Henry Parker – Silent Spring
Self Released – Out Now
If you had told me, in my callow youth, about a young folk singer/guitarist who had started by listening to, and no doubt emulating Black Sabbath, I would not have been surprised. Those were the days (cue violin music) when people didn’t bother about categories, genres or much else and everybody’s record player shared equal time with Sabbath, Fairport, Simon & Garfunkel, Dylan, The Stones or The Beatles (yes there were some tribes). You get the idea anyway. However, leap forward half a century and enter the age of micro-genres, a time when you cannot put your nose out of one musical camp for fear of having it knocked by what’s out there and by where you are.
So, one of the things I love about this reviewing is coming across people who are so far out of their time that I think that there is hope left. Henry Parker is one such case and his album Silent Spring is a great glance back to that period of fifty or so years ago but is also so up to date. Here we have a distillation of all that has gone before in the folk scene of the 1960s and 70s but not so much ‘made contemporary’ as given a lease of life that can help it strike out on its own. Henry is one of a growing number of young performers who have been inspired by Bert Jansch and uses his style as a leaping board into his own exploration of music.
This album reflects a number of styles: sung and instrumental, self-penned and arranged traditional, and electric and acoustic guitar. New Mantras is the right opener, Henry stating that some don’t seem to seek for their own path, for whatever reason, possibly not forcing themselves to look, to try. The singer though will take his own time before he goes his way. He will reflect and move. This dialogue approach to song writing is used again in False Guidance. This song – to himself perhaps – is about the mis-idea that the pursuit of wealth is all-important, that things of value might be missed, and that “greed is the platform to sickness from health”.
Money, or its misuse, is also the subject of Prospect of Wealth. This short track, at 2’30”, designed for the 7” of my childhood no doubt, perfectly encapsulates one the many aspects of folk-influenced – or is it folk-infused – sounds from Henry’s self-confessed infatuation. This time the flute of Theo Travis, which that can be heard on a number of tracks, really brings the added extra.
If you have not already guessed, these songs are autobiographical – what else do we have to call upon but our own experiences. Door Walk Blues says goodbye to the metal band and the metal-band-playing Henry; Drive East are childhood memories of summer holidays on the way to Whitby along the highways of Yorkshire. Here summer is as all our childhood summers, long, bright and warm, celebrated and reflected in the summer of this Albion of a tune.
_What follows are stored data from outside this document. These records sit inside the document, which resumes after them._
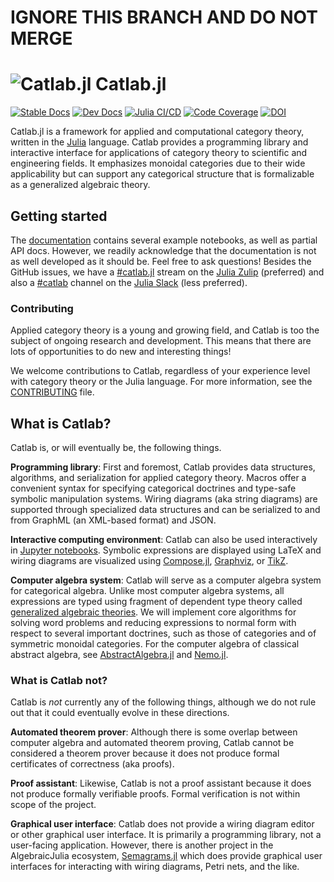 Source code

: # IGNORE THIS BRANCH AND DO NOT MERGE

# ![Catlab.jl](docs/src/assets/logo.png) Catlab.jl

[![Stable Docs](https://img.shields.io/badge/docs-stable-blue.svg)](https://algebraicjulia.github.io/Catlab.jl/stable)
[![Dev Docs](https://img.shields.io/badge/docs-dev-blue.svg)](https://algebraicjulia.github.io/Catlab.jl/dev)
[![Julia CI/CD](https://github.com/AlgebraicJulia/Catlab.jl/actions/workflows/julia_ci.yml/badge.svg)](https://github.com/AlgebraicJulia/Catlab.jl/actions/workflows/julia_ci.yml)
[![Code Coverage](https://codecov.io/gh/AlgebraicJulia/Catlab.jl/branch/main/graph/badge.svg)](https://codecov.io/gh/AlgebraicJulia/Catlab.jl)
[![DOI](https://img.shields.io/badge/DOI-10.17605%2FOSF.IO%2FHMNFE-blue)](https://doi.org/10.17605/OSF.IO/HMNFE)

Catlab.jl is a framework for applied and computational category theory, written
in the [Julia](https://julialang.org) language. Catlab provides a programming
library and interactive interface for applications of category theory to
scientific and engineering fields. It emphasizes monoidal categories due to
their wide applicability but can support any categorical structure that is
formalizable as a generalized algebraic theory.

## Getting started

The [documentation](https://algebraicjulia.github.io/Catlab.jl/latest) contains
several example notebooks, as well as partial API docs. However, we readily
acknowledge that the documentation is not as well developed as it should be.
Feel free to ask questions! Besides the GitHub issues, we have a
[#catlab.jl](https://julialang.zulipchat.com/#narrow/stream/230248-catlab.2Ejl)
stream on the [Julia Zulip](https://julialang.zulipchat.com/) (preferred) and
also a [#catlab](https://julialang.slack.com/archives/CQNUDDF5L) channel on the
[Julia Slack](https://julialang.org/slack/) (less preferred).

### Contributing

Applied category theory is a young and growing field, and Catlab is too the
subject of ongoing research and development. This means that there are lots of
opportunities to do new and interesting things!

We welcome contributions to Catlab, regardless of your experience level with
category theory or the Julia language. For more information, see the
[CONTRIBUTING](CONTRIBUTING.md) file.

## What is Catlab?

Catlab is, or will eventually be, the following things.

**Programming library**: First and foremost, Catlab provides data structures,
algorithms, and serialization for applied category theory. Macros offer a
convenient syntax for specifying categorical doctrines and type-safe symbolic
manipulation systems. Wiring diagrams (aka string diagrams) are supported
through specialized data structures and can be serialized to and from GraphML
(an XML-based format) and JSON.

**Interactive computing environment**: Catlab can also be used interactively in
[Jupyter notebooks](http://jupyter.org). Symbolic expressions are displayed
using LaTeX and wiring diagrams are visualized using
[Compose.jl](https://github.com/GiovineItalia/Compose.jl),
[Graphviz](http://www.graphviz.org), or [TikZ](https://github.com/pgf-tikz/pgf).

**Computer algebra system**: Catlab will serve as a computer algebra system for
categorical algebra. Unlike most computer algebra systems, all expressions are
typed using fragment of dependent type theory called [generalized algebraic
theories](https://ncatlab.org/nlab/show/generalized+algebraic+theory). We will
implement core algorithms for solving word problems and reducing expressions to
normal form with respect to several important doctrines, such as those of
categories and of symmetric monoidal categories. For the computer algebra of
classical abstract algebra, see
[AbstractAlgebra.jl](https://github.com/wbhart/AbstractAlgebra.jl) and
[Nemo.jl](https://github.com/wbhart/Nemo.jl).

### What is Catlab not?

Catlab is _not_ currently any of the following things, although we do not rule
out that it could eventually evolve in these directions.

**Automated theorem prover**: Although there is some overlap between computer
algebra and automated theorem proving, Catlab cannot be considered a theorem
prover because it does not produce formal certificates of correctness
(aka proofs).

**Proof assistant**: Likewise, Catlab is not a proof assistant because it does
not produce formally verifiable proofs. Formal verification is not within scope
of the project.

**Graphical user interface**: Catlab does not provide a wiring diagram editor
or other graphical user interface. It is primarily a programming library, not a
user-facing application. However, there is another project in the AlgebraicJulia
ecosystem, [Semagrams.jl](https://github.com/AlgebraicJulia/Semagrams.jl)
which does provide graphical user interfaces for interacting with wiring
diagrams, Petri nets, and the like.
The two instrumentals allow Henry the chance to expand themes, play with juxtaposition and build lyrical pictures. Marble Wren perfectly reflects the joys of walking along a canal irrespective of the season: three movements in a little over four and a half minutes and you can share the delight. Willie O Winsbury is actually two traditional tunes, the title and preceding it Will Yow Walke The Woods Soe Wylde. A great arrangement but this is on electric guitar and it was at this point that I realised that the Henry Parker sound, pulling what it can from the 60s & 70s, has here that jazz influence as well: the electric guitar, the double bass and the drum, albeit a Morris Drum in this case. It is that bringing together and that freedom of being able to take from what suited, what fitted that makes this album such a joy.
There are so many layers to Silent Spring that it is hard to pull out one that could shine above all others. However, when it comes to something that perhaps gives the right sense, the right essence of the album, it has to be its title and its title track. Rachel Carson’s book continues to make a big impact and in many ways, it is even more important now. Those who read it in 1962 when it was published – perhaps listening to Bob Dylan’s newly-released first album at the same time – clearly did not take it all on board and have left it to Henry’s generation and those beyond to sort out this mess. This track, written for today reminds us of how, through neglect, the situation is now much worse. As an album, Silent Spring may be built on and around the folk-infused music of fifty years ago but its message is very much for today. Henry Parker is clearly an excellent guitarist and writer, but he has also not lost sight of the message. He has found his path. Let us walk that way as well. Excellent.